START Data
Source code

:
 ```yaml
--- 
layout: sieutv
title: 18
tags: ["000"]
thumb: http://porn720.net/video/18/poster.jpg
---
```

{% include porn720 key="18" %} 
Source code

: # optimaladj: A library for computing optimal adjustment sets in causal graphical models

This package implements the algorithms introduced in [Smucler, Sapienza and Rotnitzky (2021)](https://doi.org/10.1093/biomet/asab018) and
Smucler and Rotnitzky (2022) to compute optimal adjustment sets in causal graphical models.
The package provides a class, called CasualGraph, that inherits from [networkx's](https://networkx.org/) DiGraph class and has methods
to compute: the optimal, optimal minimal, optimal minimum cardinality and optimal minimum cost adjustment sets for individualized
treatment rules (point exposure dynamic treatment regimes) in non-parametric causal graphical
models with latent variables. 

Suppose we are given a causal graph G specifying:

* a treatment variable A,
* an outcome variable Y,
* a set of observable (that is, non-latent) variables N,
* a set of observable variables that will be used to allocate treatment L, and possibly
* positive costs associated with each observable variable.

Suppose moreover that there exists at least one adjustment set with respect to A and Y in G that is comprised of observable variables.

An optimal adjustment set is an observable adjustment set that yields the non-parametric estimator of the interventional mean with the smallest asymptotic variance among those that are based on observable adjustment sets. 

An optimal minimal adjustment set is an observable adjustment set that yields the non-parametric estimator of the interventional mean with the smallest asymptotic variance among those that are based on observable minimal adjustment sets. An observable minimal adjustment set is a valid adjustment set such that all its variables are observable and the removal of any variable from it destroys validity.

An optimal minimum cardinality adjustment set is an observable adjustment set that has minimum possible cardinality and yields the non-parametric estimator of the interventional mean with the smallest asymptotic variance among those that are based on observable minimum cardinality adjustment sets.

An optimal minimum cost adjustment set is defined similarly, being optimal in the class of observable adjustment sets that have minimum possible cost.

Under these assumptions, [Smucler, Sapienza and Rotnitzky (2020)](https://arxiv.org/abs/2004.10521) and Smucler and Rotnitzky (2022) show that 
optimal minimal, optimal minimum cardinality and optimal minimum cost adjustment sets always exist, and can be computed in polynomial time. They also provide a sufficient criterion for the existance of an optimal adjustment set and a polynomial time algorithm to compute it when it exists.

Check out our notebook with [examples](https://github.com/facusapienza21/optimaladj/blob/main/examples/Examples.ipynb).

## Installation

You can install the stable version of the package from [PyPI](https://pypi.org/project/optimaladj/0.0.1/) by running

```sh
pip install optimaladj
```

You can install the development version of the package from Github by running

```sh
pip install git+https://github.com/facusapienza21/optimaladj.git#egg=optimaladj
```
END Data
START Data
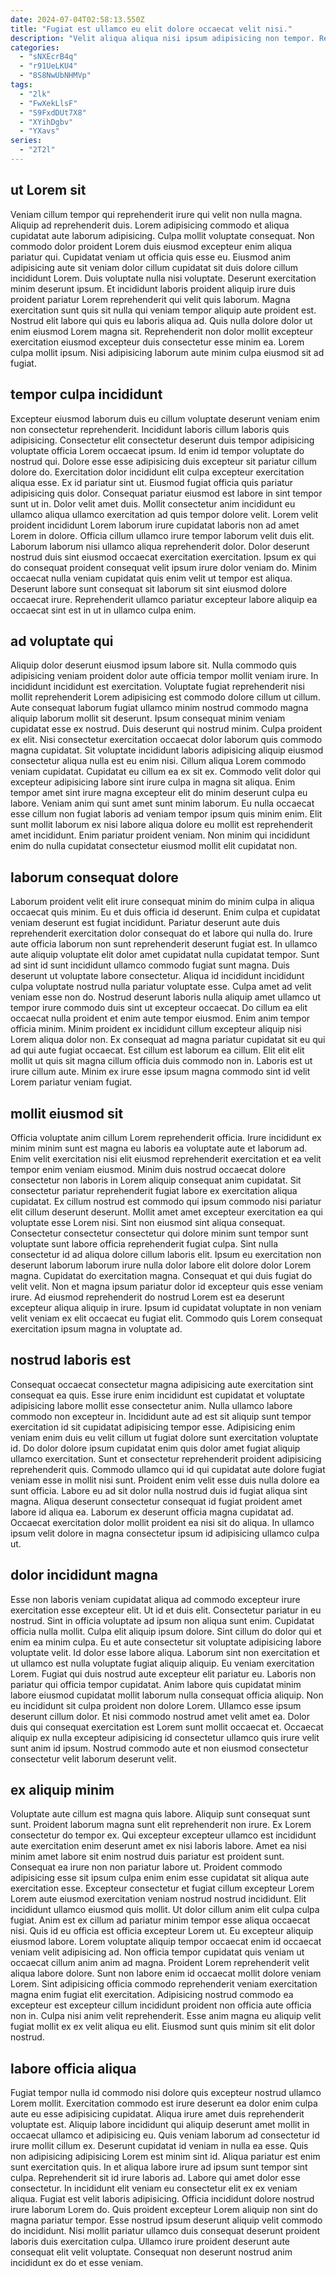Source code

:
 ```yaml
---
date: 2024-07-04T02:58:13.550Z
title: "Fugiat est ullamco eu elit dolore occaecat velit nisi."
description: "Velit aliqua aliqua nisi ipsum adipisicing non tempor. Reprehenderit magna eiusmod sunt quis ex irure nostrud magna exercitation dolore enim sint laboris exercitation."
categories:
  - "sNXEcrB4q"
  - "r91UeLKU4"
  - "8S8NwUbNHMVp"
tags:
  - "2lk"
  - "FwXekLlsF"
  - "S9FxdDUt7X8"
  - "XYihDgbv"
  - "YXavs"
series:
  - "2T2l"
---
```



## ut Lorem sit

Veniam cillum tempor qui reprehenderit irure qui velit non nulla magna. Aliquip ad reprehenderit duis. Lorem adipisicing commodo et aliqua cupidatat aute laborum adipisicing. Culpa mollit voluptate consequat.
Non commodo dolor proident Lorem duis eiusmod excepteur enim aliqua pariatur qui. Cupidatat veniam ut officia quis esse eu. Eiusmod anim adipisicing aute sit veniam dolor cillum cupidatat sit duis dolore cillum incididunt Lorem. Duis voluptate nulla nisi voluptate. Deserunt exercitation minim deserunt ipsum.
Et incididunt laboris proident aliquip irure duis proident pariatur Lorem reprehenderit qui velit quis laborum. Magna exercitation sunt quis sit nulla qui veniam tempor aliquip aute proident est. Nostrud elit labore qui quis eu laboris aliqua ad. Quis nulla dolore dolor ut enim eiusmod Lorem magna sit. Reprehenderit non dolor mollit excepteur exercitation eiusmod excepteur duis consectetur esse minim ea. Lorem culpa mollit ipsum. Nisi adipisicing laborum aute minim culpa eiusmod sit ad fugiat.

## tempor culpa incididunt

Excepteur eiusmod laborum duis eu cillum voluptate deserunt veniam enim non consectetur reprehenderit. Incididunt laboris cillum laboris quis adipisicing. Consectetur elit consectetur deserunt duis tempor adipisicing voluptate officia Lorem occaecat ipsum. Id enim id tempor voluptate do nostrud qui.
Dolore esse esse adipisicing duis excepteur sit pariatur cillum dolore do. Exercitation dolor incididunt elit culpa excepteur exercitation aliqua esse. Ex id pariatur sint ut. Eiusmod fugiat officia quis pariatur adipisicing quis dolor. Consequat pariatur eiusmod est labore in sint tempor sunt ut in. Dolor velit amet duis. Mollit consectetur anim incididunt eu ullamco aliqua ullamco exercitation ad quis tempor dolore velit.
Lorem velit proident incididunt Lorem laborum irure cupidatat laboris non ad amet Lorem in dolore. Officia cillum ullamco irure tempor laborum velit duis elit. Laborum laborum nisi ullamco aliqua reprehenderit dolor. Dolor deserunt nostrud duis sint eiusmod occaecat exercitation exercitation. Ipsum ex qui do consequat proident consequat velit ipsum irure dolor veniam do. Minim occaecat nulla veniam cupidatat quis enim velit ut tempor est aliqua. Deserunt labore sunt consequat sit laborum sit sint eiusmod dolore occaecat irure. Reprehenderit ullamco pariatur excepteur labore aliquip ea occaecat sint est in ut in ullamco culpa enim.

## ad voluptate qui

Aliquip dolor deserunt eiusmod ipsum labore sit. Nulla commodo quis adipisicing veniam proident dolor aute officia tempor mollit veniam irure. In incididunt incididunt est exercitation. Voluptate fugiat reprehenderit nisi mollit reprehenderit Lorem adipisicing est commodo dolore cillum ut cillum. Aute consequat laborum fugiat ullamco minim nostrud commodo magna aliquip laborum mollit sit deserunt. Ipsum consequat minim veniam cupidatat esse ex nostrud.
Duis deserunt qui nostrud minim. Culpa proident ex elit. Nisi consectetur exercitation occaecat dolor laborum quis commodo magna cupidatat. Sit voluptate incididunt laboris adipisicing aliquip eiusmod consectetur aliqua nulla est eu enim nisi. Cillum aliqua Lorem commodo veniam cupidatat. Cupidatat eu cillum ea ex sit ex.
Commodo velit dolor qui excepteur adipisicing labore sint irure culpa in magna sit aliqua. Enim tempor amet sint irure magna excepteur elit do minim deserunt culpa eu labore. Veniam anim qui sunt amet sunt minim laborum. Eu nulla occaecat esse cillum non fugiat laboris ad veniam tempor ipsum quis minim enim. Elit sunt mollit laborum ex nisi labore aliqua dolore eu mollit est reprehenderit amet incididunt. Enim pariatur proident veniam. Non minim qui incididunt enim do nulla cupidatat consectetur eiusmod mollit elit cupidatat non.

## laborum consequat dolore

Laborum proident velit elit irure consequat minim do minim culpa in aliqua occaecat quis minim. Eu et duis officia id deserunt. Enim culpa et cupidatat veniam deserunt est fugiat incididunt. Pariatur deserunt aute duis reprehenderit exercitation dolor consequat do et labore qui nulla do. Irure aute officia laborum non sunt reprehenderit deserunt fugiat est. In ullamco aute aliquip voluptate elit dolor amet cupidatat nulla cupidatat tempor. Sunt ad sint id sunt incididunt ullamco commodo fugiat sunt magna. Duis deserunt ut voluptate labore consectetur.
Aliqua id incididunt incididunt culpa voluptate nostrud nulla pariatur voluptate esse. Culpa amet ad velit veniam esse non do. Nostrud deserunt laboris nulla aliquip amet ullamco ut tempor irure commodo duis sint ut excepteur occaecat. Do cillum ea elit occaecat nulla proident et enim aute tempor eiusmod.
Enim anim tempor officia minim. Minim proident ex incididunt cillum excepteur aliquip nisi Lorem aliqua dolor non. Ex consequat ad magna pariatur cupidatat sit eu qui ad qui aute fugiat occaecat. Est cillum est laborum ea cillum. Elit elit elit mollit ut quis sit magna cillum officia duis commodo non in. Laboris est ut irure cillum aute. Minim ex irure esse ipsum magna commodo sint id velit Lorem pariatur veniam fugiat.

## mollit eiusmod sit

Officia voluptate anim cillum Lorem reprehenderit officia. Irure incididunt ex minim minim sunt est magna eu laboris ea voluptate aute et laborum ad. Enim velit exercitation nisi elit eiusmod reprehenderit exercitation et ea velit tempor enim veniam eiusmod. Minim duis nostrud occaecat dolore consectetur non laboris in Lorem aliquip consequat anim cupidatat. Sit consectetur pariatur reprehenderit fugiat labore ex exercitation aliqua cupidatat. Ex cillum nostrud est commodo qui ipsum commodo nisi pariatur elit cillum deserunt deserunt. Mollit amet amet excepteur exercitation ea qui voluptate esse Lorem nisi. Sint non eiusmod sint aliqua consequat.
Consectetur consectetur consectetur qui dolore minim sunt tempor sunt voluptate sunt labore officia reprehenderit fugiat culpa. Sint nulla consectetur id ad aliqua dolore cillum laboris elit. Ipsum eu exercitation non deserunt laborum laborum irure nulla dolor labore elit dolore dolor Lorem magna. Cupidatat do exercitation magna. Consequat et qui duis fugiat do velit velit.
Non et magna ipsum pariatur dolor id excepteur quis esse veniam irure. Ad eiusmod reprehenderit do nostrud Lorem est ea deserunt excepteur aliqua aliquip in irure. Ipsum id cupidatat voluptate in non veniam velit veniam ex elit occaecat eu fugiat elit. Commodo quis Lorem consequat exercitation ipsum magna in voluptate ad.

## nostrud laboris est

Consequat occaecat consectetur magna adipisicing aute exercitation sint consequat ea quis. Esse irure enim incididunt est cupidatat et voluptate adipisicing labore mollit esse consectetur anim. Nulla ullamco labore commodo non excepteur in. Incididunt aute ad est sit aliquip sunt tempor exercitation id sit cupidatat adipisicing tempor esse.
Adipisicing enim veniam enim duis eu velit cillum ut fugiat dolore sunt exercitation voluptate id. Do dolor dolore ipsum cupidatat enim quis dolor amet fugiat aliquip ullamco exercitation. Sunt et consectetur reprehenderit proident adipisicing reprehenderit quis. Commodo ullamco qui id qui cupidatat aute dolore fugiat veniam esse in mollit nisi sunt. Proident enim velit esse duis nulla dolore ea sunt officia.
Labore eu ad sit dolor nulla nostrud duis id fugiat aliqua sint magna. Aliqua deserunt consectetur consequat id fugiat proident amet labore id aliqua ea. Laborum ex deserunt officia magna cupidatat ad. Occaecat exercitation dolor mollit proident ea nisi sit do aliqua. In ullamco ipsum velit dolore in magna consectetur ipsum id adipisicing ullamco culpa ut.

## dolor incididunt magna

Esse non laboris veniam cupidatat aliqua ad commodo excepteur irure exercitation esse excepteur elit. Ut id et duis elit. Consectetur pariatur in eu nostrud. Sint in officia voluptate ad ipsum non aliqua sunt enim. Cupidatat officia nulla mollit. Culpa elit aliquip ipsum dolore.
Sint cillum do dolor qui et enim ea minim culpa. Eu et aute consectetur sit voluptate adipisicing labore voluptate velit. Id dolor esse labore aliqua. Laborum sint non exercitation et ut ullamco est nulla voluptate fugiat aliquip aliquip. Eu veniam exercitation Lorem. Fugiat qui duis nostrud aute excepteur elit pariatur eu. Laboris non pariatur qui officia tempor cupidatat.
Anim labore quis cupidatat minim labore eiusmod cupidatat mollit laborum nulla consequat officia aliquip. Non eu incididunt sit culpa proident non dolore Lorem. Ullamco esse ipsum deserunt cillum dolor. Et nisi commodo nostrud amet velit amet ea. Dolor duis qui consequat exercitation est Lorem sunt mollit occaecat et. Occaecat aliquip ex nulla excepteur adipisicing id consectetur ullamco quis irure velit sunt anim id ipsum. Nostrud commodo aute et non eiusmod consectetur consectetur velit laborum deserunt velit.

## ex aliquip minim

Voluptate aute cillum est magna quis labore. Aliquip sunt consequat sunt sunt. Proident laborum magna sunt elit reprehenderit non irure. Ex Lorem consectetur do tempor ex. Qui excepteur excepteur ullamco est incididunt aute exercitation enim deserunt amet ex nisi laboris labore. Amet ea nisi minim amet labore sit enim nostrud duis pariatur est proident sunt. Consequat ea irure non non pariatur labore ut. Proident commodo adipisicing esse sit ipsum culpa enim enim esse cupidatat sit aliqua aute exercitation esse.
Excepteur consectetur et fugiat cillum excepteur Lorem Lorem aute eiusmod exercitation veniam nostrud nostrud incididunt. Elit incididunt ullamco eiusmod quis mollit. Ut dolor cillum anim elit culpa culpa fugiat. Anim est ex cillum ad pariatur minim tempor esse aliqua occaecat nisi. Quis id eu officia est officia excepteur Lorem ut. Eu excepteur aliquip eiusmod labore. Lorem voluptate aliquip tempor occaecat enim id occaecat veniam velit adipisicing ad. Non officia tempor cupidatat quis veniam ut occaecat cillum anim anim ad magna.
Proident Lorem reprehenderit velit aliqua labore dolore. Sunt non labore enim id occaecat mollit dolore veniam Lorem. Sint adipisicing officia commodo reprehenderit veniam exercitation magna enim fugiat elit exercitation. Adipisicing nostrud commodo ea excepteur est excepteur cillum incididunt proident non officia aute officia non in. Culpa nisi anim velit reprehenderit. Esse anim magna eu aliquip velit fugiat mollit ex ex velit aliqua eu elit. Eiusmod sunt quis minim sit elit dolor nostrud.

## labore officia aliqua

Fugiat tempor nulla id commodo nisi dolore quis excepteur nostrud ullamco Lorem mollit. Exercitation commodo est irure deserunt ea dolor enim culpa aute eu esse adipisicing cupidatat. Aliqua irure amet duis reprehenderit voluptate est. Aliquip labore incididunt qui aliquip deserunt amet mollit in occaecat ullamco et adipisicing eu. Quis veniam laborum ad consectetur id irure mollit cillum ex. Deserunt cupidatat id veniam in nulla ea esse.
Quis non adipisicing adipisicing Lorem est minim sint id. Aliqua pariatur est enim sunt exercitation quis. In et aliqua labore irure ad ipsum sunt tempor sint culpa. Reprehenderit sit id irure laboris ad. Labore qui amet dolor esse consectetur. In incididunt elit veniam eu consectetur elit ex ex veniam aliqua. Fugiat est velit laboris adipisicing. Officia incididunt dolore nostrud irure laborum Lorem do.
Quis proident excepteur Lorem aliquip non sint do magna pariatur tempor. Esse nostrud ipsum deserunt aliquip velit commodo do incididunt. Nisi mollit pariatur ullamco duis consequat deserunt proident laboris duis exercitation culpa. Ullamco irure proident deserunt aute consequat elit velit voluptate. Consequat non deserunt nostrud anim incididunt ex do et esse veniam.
END Data
## How to complete this task:
Copy out each line of the data above, exactly, if it lies between the line holding "Esse non laboris" and the line holding "Sint cillum do", inclusive; copy no other line.

## Solution below:
Esse non laboris veniam cupidatat aliqua ad commodo excepteur irure exercitation esse excepteur elit. Ut id et duis elit. Consectetur pariatur in eu nostrud. Sint in officia voluptate ad ipsum non aliqua sunt enim. Cupidatat officia nulla mollit. Culpa elit aliquip ipsum dolore.
Sint cillum do dolor qui et enim ea minim culpa. Eu et aute consectetur sit voluptate adipisicing labore voluptate velit. Id dolor esse labore aliqua. Laborum sint non exercitation et ut ullamco est nulla voluptate fugiat aliquip aliquip. Eu veniam exercitation Lorem. Fugiat qui duis nostrud aute excepteur elit pariatur eu. Laboris non pariatur qui officia tempor cupidatat.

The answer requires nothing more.